Part 3: Qualifying data as anomalous
A long time ago, I had no idea what I wanted when it came to declaring argus data as anomalous. But over time, my viewpoint evolved into considering some real questions that could indicate anomalous data and I have come up with the following few questions. This list can be much longer and I am happy to have input.
I will organize this list in a question and detail form:
what is the nature of the previous traffic:
- Part 3.a: has this daddr+saddr been seen before?

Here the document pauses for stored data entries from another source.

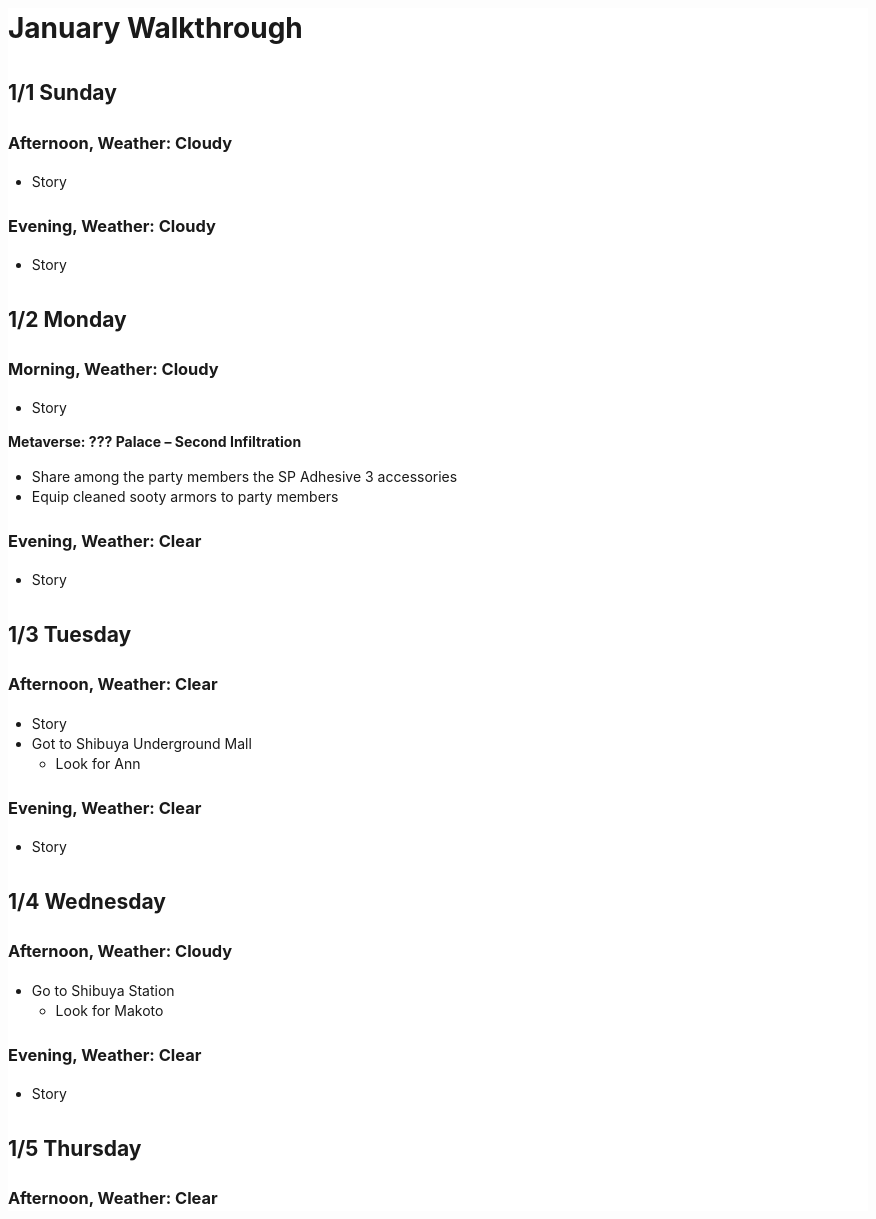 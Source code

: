 # January Walkthrough

## 1/1 Sunday
### Afternoon, Weather: Cloudy

- Story

### Evening, Weather: Cloudy

- Story

## 1/2 Monday
### Morning, Weather: Cloudy

- Story

__Metaverse: ??? Palace – Second Infiltration__

- Share among the party members the SP Adhesive 3 accessories
- Equip cleaned sooty armors to party members

### Evening, Weather: Clear

- Story

## 1/3 Tuesday
### Afternoon, Weather: Clear

- Story
- Got to Shibuya Underground Mall
    - Look for Ann

### Evening, Weather: Clear

- Story

## 1/4 Wednesday
### Afternoon, Weather: Cloudy

- Go to Shibuya Station
    - Look for Makoto

### Evening, Weather: Clear

- Story

## 1/5 Thursday
### Afternoon, Weather: Clear
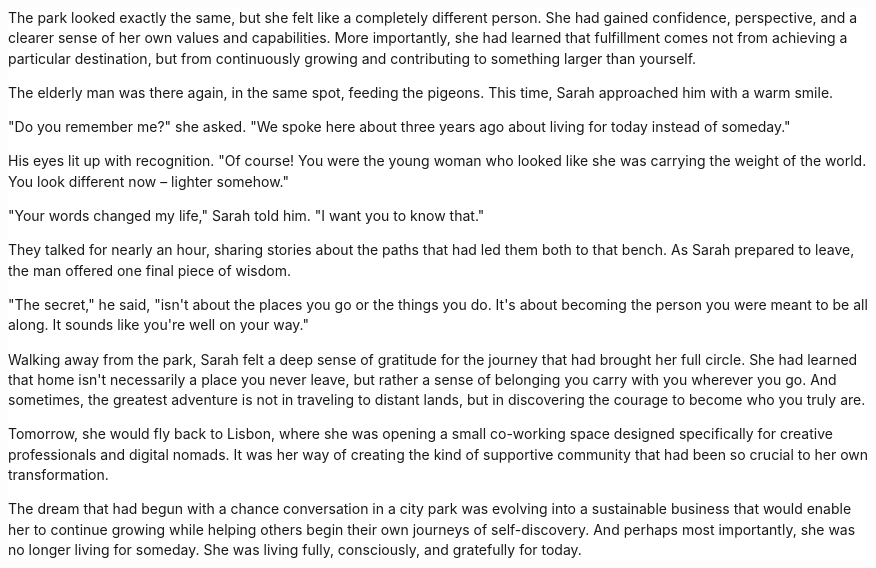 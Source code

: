 The park looked exactly the same, but she felt like a completely different person. She had gained confidence, perspective, and a clearer sense of her own values and capabilities. More importantly, she had learned that fulfillment comes not from achieving a particular destination, but from continuously growing and contributing to something larger than yourself.

The elderly man was there again, in the same spot, feeding the pigeons. This time, Sarah approached him with a warm smile.

"Do you remember me?" she asked. "We spoke here about three years ago about living for today instead of someday."

His eyes lit up with recognition. "Of course! You were the young woman who looked like she was carrying the weight of the world. You look different now – lighter somehow."

"Your words changed my life," Sarah told him. "I want you to know that."

They talked for nearly an hour, sharing stories about the paths that had led them both to that bench. As Sarah prepared to leave, the man offered one final piece of wisdom.

"The secret," he said, "isn't about the places you go or the things you do. It's about becoming the person you were meant to be all along. It sounds like you're well on your way."

Walking away from the park, Sarah felt a deep sense of gratitude for the journey that had brought her full circle. She had learned that home isn't necessarily a place you never leave, but rather a sense of belonging you carry with you wherever you go. And sometimes, the greatest adventure is not in traveling to distant lands, but in discovering the courage to become who you truly are.

Tomorrow, she would fly back to Lisbon, where she was opening a small co-working space designed specifically for creative professionals and digital nomads. It was her way of creating the kind of supportive community that had been so crucial to her own transformation.

The dream that had begun with a chance conversation in a city park was evolving into a sustainable business that would enable her to continue growing while helping others begin their own journeys of self-discovery. And perhaps most importantly, she was no longer living for someday. She was living fully, consciously, and gratefully for today. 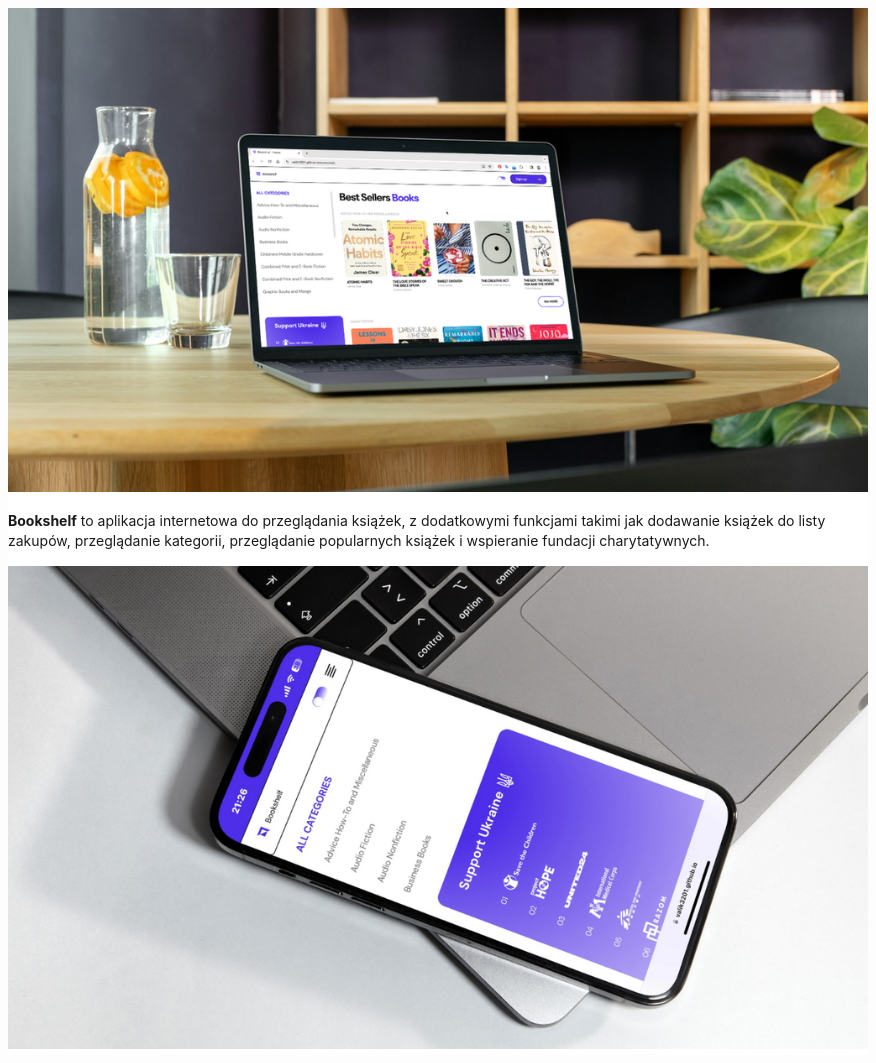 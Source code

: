 [![screenshot](https://github.com/Valik3201/bookshelf/blob/main/src/images/screenshots/1.png)](https://github.com/Valik3201/bookshelf/blob/main/src/images/screenshots/1.png)

**Bookshelf** to aplikacja internetowa do przeglądania książek, z dodatkowymi funkcjami takimi jak
dodawanie książek do listy zakupów, przeglądanie kategorii, przeglądanie popularnych książek i
wspieranie fundacji charytatywnych.

[![screenshot](https://github.com/Valik3201/bookshelf/blob/main/src/images/screenshots/5.png)](https://github.com/Valik3201/bookshelf/blob/main/src/images/screenshots/5.png)
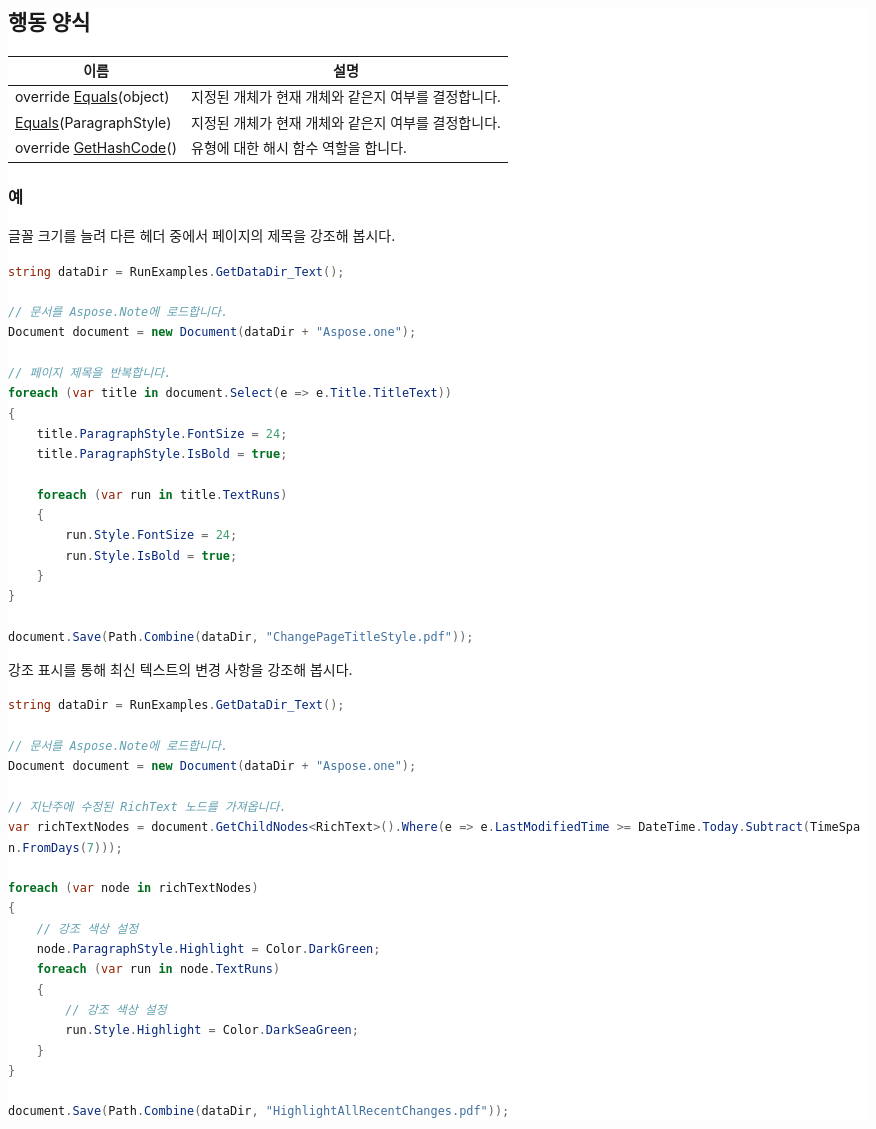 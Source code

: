 ## 행동 양식

| 이름 | 설명 |
| --- | --- |
| override [Equals](../../aspose.note/paragraphstyle/equals/#equals_1)(object) | 지정된 개체가 현재 개체와 같은지 여부를 결정합니다. |
| [Equals](../../aspose.note/paragraphstyle/equals/#equals)(ParagraphStyle) | 지정된 개체가 현재 개체와 같은지 여부를 결정합니다. |
| override [GetHashCode](../../aspose.note/paragraphstyle/gethashcode/)() | 유형에 대한 해시 함수 역할을 합니다. |

### 예

글꼴 크기를 늘려 다른 헤더 중에서 페이지의 제목을 강조해 봅시다.

```csharp
string dataDir = RunExamples.GetDataDir_Text();

// 문서를 Aspose.Note에 로드합니다.
Document document = new Document(dataDir + "Aspose.one");

// 페이지 제목을 반복합니다.
foreach (var title in document.Select(e => e.Title.TitleText))
{
    title.ParagraphStyle.FontSize = 24;
    title.ParagraphStyle.IsBold = true;

    foreach (var run in title.TextRuns)
    {
        run.Style.FontSize = 24;
        run.Style.IsBold = true;
    }
}

document.Save(Path.Combine(dataDir, "ChangePageTitleStyle.pdf"));
```

강조 표시를 통해 최신 텍스트의 변경 사항을 강조해 봅시다.

```csharp
string dataDir = RunExamples.GetDataDir_Text();

// 문서를 Aspose.Note에 로드합니다.
Document document = new Document(dataDir + "Aspose.one");

// 지난주에 수정된 RichText 노드를 가져옵니다.
var richTextNodes = document.GetChildNodes<RichText>().Where(e => e.LastModifiedTime >= DateTime.Today.Subtract(TimeSpan.FromDays(7)));

foreach (var node in richTextNodes)
{
    // 강조 색상 설정
    node.ParagraphStyle.Highlight = Color.DarkGreen;
    foreach (var run in node.TextRuns)
    {
        // 강조 색상 설정
        run.Style.Highlight = Color.DarkSeaGreen;
    }
}

document.Save(Path.Combine(dataDir, "HighlightAllRecentChanges.pdf"));
```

- need to record the daddr and saddr pair in an sql database:
result = db.query('select daddr, saddr from historic_argus_daddrsaddr_pairs_table where daddr = given_daddr and saddr = given_saddr').execute if len(result) = 0: db.query('insert daddr, saddr into historic_argus_daddrsaddr_pairs_table').execute
- consider: should this be separate from the whole data set DB, or should it just rely on the historic flow data?
- what protocol?
- What time of the day? How many times? Can you create a standard deviation?
- how many dbytes and sbytes? Is this an outlier?
- what is the appbyte ratio? (consumer versus producer) is this an outlier?
- what are the flow durations (-s mean and -s stddev). is this an outlier?
- what are the packet sizes? is this an outlier?
- what is the country code of daddr/saddr? is this an outlier?